WHAT IS REQUIRED: Start at the first line of the material. Repeat each line exactly through the one containing "of tuples, each", then stop.

EXCERPTED DATA:
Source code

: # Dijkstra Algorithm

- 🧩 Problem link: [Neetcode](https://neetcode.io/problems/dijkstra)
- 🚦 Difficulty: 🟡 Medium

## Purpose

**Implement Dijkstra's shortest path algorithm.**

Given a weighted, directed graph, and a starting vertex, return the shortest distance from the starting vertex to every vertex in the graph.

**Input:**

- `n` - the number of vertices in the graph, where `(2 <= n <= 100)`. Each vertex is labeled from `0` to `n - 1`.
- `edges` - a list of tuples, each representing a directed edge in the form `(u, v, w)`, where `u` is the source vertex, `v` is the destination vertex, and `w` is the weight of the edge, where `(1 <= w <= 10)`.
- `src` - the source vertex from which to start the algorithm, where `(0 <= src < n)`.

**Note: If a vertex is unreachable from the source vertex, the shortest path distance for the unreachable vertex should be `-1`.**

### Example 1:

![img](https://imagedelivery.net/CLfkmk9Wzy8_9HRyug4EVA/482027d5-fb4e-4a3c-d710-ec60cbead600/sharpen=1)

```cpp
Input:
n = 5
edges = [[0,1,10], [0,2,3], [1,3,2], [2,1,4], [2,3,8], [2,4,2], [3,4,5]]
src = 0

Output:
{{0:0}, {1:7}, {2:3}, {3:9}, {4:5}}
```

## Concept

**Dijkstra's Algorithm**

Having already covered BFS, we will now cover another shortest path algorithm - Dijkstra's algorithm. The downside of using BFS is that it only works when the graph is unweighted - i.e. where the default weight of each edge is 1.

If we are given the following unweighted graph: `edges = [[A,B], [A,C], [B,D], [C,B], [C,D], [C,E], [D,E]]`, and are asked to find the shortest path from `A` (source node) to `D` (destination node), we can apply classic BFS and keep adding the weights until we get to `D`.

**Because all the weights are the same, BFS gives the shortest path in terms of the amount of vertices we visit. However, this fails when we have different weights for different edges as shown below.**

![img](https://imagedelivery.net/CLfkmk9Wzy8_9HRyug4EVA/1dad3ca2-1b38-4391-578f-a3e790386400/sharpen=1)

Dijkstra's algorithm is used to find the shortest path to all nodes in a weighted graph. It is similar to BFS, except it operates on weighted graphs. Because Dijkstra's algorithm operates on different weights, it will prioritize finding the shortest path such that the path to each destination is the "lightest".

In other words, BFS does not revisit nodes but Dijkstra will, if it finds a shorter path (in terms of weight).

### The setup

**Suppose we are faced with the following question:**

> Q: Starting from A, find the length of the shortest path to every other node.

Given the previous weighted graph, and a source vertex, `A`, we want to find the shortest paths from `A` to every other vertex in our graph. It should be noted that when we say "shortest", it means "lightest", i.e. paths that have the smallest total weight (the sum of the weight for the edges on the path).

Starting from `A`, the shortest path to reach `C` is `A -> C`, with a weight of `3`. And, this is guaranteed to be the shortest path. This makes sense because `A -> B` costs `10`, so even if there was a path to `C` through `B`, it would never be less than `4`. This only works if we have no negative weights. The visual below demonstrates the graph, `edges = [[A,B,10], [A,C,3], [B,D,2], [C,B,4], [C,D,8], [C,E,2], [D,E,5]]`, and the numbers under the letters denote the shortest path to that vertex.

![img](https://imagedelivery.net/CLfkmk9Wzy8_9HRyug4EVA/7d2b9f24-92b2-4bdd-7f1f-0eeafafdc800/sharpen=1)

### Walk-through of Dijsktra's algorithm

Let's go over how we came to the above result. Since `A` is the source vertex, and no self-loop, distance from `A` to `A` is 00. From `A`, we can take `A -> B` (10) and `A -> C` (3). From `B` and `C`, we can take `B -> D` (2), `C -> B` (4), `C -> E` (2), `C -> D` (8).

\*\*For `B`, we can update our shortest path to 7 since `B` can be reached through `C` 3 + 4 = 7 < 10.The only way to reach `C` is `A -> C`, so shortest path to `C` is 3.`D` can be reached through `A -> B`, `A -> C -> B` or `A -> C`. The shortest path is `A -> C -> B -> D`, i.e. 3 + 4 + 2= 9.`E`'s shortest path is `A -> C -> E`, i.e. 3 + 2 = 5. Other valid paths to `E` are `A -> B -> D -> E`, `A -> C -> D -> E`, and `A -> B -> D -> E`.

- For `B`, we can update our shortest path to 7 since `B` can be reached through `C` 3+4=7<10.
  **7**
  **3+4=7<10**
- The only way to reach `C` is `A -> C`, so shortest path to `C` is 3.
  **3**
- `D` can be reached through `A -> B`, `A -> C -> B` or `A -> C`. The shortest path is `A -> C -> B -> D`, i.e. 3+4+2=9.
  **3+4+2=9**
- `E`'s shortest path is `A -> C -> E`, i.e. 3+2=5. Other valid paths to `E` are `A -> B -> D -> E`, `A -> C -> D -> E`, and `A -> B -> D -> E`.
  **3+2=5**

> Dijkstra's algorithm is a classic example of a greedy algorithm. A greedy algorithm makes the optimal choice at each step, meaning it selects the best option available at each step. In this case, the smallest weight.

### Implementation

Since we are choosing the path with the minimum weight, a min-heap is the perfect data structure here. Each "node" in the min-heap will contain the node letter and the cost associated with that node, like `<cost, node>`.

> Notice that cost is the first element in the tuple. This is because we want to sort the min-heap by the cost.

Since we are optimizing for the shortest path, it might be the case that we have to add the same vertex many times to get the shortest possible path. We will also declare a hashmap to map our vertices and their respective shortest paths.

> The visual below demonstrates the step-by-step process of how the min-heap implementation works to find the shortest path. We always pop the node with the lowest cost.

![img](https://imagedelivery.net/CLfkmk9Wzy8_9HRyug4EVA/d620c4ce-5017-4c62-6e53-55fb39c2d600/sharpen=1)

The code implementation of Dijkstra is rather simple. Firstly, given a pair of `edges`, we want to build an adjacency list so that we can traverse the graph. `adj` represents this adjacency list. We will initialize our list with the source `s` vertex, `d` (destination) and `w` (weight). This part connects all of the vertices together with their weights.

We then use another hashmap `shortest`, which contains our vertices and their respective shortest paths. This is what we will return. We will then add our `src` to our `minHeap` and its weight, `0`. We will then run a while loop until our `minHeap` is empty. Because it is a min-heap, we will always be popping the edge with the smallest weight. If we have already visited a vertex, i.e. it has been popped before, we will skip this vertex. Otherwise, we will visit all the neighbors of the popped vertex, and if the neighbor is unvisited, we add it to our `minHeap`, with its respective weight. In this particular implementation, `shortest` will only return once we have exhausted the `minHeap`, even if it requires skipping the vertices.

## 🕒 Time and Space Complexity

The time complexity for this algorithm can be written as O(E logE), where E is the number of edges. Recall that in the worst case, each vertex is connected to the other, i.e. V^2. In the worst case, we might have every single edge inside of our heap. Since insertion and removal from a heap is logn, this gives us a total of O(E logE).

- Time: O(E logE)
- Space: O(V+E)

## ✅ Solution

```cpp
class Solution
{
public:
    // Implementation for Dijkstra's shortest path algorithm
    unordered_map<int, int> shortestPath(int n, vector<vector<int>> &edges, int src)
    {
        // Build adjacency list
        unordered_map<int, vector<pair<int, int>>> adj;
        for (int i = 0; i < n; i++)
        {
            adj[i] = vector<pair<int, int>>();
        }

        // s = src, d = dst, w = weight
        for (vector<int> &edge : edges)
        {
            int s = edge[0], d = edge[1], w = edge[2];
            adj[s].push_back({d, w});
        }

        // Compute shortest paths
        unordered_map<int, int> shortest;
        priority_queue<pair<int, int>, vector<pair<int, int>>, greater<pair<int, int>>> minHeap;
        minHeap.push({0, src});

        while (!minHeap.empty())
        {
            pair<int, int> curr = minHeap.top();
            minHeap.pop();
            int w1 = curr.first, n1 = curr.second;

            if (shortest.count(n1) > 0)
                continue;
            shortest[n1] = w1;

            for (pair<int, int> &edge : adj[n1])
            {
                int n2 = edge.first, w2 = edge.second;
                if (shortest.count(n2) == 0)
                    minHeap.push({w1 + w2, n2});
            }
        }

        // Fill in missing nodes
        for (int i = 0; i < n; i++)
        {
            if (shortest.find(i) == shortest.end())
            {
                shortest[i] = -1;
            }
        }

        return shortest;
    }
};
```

WRITTEN RESPONSE:
Source code

: # Dijkstra Algorithm

- 🧩 Problem link: [Neetcode](https://neetcode.io/problems/dijkstra)
- 🚦 Difficulty: 🟡 Medium

## Purpose

**Implement Dijkstra's shortest path algorithm.**

Given a weighted, directed graph, and a starting vertex, return the shortest distance from the starting vertex to every vertex in the graph.

**Input:**

- `n` - the number of vertices in the graph, where `(2 <= n <= 100)`. Each vertex is labeled from `0` to `n - 1`.
- `edges` - a list of tuples, each representing a directed edge in the form `(u, v, w)`, where `u` is the source vertex, `v` is the destination vertex, and `w` is the weight of the edge, where `(1 <= w <= 10)`.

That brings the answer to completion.